Splints don’t have to be fancy, they just need to provide padding to the area and restrict movement. You’ll typically go to the next joint up (toward the torso). For example, if you suspect a broken wrist, splint up to the elbow. Use clothing and sleeping pads to create padding, and tie or tape sticks around the padding to provide rigidity. Make sure you don’t bind the limb so tightly that circulation is reduced, and get yourself or your friend to definitive medical care. If you plan to add splinting supplies to your kit, SAM splints are amazingly effective and light enough to carry anywhere. Couple these with some flexible bandages and you’re in business.
One of the most overlooked aspects of first aid is ensuring your supplies and gear are organized and accessible. If your tourniquet is at the bottom of your first aid kit, and that’s buried at the bottom of your backpack, you may not be able to reach it before you lose consciousness.
Your medical kit should be well organized, with your most urgent gear right on top. And you’ll be better served if you have some kind of gear every place you go. Consider your average campout: The first thing you might do when you get to a new camp is to drop your pack, set up a shelter, start a fire, and then head to the creek for water. Maybe that creek is a half-mile downhill, and maybe that’s where slip on a mossy stone and slice your arm open on a bit of broken glass (this exact situation happened to one of my best friends). Now you’re bleeding quickly and you’re still a half-mile away from your medical supplies. There are plenty of ways to carry a tourniquet, some combat gauze, an Israeli bandage, and a space blanket, including in your jacket pockets, an ankle strap pouch, and/or a belt pouches.

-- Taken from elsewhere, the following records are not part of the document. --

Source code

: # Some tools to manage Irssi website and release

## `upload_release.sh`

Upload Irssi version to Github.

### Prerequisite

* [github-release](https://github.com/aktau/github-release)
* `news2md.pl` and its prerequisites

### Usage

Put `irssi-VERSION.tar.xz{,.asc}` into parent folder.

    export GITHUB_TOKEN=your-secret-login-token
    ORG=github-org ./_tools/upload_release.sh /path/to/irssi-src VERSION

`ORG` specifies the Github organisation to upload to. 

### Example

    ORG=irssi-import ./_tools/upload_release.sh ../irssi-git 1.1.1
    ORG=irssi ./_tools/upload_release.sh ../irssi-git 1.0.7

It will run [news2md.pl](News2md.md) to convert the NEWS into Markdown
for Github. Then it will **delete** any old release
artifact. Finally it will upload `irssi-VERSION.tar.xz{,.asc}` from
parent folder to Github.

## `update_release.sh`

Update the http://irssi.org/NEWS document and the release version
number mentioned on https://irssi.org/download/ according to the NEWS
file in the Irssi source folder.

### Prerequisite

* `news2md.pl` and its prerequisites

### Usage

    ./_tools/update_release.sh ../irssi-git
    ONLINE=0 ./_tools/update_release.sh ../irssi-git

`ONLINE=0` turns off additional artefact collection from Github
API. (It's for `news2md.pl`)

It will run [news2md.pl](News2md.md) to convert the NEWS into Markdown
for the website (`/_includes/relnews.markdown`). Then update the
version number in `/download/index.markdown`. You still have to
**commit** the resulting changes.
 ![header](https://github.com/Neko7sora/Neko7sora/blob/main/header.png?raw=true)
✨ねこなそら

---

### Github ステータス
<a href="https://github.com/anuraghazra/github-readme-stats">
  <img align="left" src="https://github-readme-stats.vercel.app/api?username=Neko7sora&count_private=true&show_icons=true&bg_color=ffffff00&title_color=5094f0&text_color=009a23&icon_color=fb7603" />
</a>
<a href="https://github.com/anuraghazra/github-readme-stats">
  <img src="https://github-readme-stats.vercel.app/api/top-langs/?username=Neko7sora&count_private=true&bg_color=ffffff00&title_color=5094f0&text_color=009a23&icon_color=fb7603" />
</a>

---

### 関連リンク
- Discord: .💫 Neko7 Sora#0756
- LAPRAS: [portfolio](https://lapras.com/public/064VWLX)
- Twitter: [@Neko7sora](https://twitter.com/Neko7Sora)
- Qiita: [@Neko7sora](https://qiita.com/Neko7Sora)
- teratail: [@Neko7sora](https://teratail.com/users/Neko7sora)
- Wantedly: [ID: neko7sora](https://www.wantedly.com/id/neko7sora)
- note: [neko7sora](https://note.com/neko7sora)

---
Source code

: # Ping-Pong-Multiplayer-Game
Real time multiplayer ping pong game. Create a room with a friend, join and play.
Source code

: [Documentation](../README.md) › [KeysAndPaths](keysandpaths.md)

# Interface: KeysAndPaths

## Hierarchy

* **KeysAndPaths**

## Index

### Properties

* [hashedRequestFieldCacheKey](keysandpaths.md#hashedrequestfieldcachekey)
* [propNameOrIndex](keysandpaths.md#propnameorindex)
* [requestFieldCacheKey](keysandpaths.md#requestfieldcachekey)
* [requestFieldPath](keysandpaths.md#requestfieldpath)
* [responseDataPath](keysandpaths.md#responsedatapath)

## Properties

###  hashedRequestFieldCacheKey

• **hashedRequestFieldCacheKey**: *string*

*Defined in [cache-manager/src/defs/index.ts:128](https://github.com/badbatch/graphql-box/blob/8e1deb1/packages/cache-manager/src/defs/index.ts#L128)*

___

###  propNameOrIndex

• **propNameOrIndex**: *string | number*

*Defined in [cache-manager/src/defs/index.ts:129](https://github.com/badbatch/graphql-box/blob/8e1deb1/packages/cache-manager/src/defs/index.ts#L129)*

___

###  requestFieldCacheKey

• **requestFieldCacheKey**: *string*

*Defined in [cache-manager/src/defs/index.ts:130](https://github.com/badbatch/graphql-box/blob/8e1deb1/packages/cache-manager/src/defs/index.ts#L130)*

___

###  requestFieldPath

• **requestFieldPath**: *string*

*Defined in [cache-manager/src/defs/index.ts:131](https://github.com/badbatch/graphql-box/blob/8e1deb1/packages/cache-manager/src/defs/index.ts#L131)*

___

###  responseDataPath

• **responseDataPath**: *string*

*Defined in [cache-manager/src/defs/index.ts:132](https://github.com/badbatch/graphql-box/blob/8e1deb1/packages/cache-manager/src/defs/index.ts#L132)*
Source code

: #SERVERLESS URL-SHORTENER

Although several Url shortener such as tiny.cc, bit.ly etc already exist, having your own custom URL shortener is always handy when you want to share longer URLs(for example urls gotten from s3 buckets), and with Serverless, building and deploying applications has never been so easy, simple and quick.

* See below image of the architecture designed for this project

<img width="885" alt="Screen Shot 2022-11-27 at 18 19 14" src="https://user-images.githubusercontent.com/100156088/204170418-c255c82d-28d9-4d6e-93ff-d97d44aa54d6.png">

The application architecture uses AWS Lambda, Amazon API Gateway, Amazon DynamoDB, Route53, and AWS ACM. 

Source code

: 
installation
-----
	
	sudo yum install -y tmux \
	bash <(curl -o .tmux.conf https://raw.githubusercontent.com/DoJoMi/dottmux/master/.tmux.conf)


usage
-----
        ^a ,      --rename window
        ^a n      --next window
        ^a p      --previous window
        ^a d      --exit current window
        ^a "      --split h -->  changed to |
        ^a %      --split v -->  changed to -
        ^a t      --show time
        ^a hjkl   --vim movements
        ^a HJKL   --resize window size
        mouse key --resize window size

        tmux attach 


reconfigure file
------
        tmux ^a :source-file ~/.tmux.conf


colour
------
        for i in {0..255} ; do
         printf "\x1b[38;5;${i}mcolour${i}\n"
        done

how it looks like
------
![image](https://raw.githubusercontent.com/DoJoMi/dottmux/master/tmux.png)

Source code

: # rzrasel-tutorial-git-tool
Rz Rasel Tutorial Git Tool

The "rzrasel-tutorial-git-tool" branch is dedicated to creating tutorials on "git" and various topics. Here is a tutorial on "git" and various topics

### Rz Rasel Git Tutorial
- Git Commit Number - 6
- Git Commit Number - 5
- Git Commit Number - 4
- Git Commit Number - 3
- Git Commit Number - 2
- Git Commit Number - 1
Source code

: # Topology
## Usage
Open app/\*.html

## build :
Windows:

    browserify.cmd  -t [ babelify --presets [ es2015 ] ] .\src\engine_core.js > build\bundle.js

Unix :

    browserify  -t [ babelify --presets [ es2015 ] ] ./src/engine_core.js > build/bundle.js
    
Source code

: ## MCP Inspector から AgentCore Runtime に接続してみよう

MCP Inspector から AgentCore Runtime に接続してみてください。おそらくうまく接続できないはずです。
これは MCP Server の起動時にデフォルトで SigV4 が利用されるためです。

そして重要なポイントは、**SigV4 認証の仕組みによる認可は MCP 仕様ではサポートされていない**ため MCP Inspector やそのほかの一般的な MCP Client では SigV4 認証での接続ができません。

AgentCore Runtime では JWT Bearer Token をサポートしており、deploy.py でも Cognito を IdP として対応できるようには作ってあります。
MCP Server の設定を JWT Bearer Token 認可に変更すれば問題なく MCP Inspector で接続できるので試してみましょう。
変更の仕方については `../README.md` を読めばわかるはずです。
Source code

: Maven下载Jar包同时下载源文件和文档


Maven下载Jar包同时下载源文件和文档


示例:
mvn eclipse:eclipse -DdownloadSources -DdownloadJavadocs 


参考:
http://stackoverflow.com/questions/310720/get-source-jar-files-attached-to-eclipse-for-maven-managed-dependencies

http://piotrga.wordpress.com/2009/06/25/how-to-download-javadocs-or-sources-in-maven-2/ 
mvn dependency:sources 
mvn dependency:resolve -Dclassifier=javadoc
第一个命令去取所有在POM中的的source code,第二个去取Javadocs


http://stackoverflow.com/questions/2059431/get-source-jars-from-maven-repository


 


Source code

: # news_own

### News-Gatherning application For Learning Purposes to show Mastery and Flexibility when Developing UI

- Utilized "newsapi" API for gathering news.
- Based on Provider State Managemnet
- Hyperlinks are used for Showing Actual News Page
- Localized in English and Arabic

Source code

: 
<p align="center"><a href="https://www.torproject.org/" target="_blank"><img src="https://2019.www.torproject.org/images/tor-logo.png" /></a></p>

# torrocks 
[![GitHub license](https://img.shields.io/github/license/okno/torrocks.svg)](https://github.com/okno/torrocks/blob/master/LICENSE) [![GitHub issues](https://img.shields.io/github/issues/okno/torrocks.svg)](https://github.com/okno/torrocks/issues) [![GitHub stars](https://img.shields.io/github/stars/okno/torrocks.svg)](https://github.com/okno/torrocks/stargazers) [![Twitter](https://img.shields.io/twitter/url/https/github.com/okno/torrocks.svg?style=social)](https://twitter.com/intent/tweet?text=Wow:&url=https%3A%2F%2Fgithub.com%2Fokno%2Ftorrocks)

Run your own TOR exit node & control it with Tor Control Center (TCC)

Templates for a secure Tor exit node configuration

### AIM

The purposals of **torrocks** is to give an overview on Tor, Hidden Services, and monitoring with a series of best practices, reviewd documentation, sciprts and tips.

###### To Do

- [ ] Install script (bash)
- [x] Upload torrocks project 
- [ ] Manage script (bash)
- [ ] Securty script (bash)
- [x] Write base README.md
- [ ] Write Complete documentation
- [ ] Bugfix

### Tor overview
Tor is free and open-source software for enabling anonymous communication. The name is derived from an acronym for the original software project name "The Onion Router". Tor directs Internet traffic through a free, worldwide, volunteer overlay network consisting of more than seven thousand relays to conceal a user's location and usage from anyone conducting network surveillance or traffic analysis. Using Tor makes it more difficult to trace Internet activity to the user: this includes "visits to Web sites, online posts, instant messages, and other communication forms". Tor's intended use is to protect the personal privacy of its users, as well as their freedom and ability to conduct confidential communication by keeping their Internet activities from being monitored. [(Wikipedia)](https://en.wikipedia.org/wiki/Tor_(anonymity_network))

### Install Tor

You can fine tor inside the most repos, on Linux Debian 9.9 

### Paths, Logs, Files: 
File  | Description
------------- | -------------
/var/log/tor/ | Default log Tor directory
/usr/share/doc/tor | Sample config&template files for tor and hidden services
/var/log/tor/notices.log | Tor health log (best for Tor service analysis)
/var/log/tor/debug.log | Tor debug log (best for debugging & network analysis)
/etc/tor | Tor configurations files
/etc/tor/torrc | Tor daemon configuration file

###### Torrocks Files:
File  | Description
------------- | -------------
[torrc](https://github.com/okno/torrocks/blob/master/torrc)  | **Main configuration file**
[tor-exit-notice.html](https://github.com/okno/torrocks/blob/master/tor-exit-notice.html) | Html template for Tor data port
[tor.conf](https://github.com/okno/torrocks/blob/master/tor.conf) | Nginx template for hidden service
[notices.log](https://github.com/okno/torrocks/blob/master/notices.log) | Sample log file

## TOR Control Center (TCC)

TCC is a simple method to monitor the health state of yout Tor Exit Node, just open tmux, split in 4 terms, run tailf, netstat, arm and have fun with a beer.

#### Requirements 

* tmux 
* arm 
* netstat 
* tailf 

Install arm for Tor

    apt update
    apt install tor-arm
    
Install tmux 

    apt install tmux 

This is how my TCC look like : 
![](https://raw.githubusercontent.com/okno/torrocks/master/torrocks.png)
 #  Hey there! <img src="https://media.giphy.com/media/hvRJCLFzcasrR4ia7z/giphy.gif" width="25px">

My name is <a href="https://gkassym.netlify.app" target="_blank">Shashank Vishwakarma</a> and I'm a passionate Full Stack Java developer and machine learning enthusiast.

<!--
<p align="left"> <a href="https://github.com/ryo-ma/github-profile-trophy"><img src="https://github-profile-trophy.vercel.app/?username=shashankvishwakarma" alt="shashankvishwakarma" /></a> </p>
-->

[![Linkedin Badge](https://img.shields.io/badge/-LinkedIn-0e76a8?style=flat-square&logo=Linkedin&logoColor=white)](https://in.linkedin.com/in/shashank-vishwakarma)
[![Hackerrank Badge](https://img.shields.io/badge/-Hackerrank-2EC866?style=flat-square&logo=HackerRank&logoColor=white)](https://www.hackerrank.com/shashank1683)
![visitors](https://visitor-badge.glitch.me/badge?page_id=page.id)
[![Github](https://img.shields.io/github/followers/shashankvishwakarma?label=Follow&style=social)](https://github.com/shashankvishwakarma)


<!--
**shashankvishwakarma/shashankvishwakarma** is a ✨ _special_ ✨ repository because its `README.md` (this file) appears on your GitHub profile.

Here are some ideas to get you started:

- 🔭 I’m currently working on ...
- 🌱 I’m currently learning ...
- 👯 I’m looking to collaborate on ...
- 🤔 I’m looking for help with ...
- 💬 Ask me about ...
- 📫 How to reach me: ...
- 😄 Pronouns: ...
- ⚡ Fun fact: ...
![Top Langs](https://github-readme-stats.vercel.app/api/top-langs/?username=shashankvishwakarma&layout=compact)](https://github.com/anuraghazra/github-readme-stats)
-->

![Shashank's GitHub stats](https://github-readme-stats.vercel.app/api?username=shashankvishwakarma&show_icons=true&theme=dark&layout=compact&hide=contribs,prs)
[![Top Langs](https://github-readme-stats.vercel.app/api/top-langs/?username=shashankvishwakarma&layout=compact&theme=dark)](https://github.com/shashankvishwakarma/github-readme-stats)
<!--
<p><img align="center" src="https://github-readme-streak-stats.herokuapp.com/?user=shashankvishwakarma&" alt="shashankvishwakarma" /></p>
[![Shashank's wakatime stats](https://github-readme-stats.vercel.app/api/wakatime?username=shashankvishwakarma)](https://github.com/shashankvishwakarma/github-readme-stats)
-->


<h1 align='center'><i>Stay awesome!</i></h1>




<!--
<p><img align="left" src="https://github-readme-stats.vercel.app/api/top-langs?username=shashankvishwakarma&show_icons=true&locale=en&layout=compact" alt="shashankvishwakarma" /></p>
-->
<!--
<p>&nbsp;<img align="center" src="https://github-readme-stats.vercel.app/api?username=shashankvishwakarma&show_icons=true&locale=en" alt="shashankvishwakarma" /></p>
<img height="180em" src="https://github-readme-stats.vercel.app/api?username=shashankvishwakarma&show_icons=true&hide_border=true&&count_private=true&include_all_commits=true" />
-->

No matter how you carry it, just make sure to bring it along wherever you go. Carrying some kind of modular first-aid kit could mean the difference between life and death.
This isn’t exactly a medical skill, but it’s such an important facet of dealing with a backcountry medical emergency that we have to include it in our list. Let’s say your outdoor skills group has a member with an injury so serious that they’re immobile. Some of the group members elect to stay with their patient, and some choose to go for help.
Those who leave the site to find help will need to be able to lead first responders back to their injured friend. There are different ways to accomplish this, depending on your gear and your exact situation. With a GPS device (or if you’re good with maps and have a local topo map), you’ll be able to give the latitude and longitude of the location where your friend is injured and waiting.
Without any coordinates, you could blaze a trail and create markings as you go out, which will give you and the rescuers some guidance back along your route. Take advantage of any major landmarks too. For example, the people you left behind could set up a base camp at an easy-to-find locale (like a fork in the river). Do your best to create a route and a camp location that first responders can find, even in the dark or during bad weather.